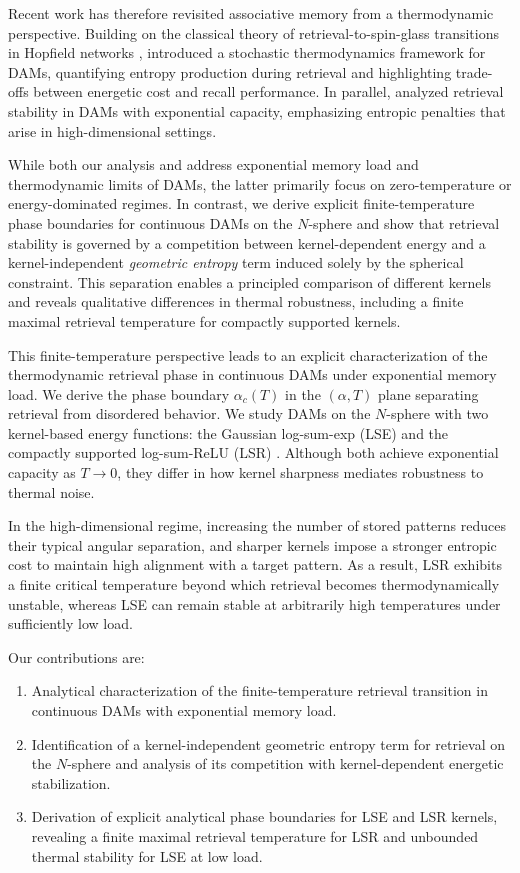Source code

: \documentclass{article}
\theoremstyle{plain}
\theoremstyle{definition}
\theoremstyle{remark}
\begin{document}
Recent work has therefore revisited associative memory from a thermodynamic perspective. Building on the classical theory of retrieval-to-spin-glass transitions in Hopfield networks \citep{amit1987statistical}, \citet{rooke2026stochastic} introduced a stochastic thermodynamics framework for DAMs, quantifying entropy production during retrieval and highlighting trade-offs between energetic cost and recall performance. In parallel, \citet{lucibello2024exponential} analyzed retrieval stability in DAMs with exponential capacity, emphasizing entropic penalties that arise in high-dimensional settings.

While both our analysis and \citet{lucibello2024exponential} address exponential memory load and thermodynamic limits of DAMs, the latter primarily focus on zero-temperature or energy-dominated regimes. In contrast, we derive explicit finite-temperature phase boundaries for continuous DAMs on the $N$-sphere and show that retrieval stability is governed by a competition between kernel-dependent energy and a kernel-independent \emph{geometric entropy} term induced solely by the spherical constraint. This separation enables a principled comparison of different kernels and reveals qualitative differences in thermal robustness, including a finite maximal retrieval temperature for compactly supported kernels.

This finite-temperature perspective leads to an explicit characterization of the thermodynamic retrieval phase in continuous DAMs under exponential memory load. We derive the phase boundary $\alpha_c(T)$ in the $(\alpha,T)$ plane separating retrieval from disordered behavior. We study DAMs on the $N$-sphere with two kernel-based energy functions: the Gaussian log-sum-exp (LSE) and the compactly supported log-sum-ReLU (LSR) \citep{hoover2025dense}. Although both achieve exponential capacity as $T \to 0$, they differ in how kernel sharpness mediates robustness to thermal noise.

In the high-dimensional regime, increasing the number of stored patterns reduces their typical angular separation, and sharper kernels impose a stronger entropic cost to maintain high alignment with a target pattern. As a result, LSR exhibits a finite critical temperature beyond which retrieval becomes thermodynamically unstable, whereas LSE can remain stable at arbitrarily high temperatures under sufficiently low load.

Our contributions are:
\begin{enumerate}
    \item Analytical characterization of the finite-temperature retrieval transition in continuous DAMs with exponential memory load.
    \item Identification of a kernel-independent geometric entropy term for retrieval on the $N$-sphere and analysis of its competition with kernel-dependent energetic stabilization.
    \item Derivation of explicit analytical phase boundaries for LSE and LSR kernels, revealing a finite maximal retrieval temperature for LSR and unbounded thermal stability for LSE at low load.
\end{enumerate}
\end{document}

_TASK TO COMPLETE_:
Without including any picture, copy the listing above exactly and in full.

_SOLUTION TO THE PROBLEM_:
Source code

: \documentclass{article}
\theoremstyle{plain}
\theoremstyle{definition}
\theoremstyle{remark}
\begin{document}
Recent work has therefore revisited associative memory from a thermodynamic perspective. Building on the classical theory of retrieval-to-spin-glass transitions in Hopfield networks \citep{amit1987statistical}, \citet{rooke2026stochastic} introduced a stochastic thermodynamics framework for DAMs, quantifying entropy production during retrieval and highlighting trade-offs between energetic cost and recall performance. In parallel, \citet{lucibello2024exponential} analyzed retrieval stability in DAMs with exponential capacity, emphasizing entropic penalties that arise in high-dimensional settings.

While both our analysis and \citet{lucibello2024exponential} address exponential memory load and thermodynamic limits of DAMs, the latter primarily focus on zero-temperature or energy-dominated regimes. In contrast, we derive explicit finite-temperature phase boundaries for continuous DAMs on the $N$-sphere and show that retrieval stability is governed by a competition between kernel-dependent energy and a kernel-independent \emph{geometric entropy} term induced solely by the spherical constraint. This separation enables a principled comparison of different kernels and reveals qualitative differences in thermal robustness, including a finite maximal retrieval temperature for compactly supported kernels.

This finite-temperature perspective leads to an explicit characterization of the thermodynamic retrieval phase in continuous DAMs under exponential memory load. We derive the phase boundary $\alpha_c(T)$ in the $(\alpha,T)$ plane separating retrieval from disordered behavior. We study DAMs on the $N$-sphere with two kernel-based energy functions: the Gaussian log-sum-exp (LSE) and the compactly supported log-sum-ReLU (LSR) \citep{hoover2025dense}. Although both achieve exponential capacity as $T \to 0$, they differ in how kernel sharpness mediates robustness to thermal noise.

In the high-dimensional regime, increasing the number of stored patterns reduces their typical angular separation, and sharper kernels impose a stronger entropic cost to maintain high alignment with a target pattern. As a result, LSR exhibits a finite critical temperature beyond which retrieval becomes thermodynamically unstable, whereas LSE can remain stable at arbitrarily high temperatures under sufficiently low load.

Our contributions are:
\begin{enumerate}
    \item Analytical characterization of the finite-temperature retrieval transition in continuous DAMs with exponential memory load.
    \item Identification of a kernel-independent geometric entropy term for retrieval on the $N$-sphere and analysis of its competition with kernel-dependent energetic stabilization.
    \item Derivation of explicit analytical phase boundaries for LSE and LSR kernels, revealing a finite maximal retrieval temperature for LSR and unbounded thermal stability for LSE at low load.
\end{enumerate}
\end{document}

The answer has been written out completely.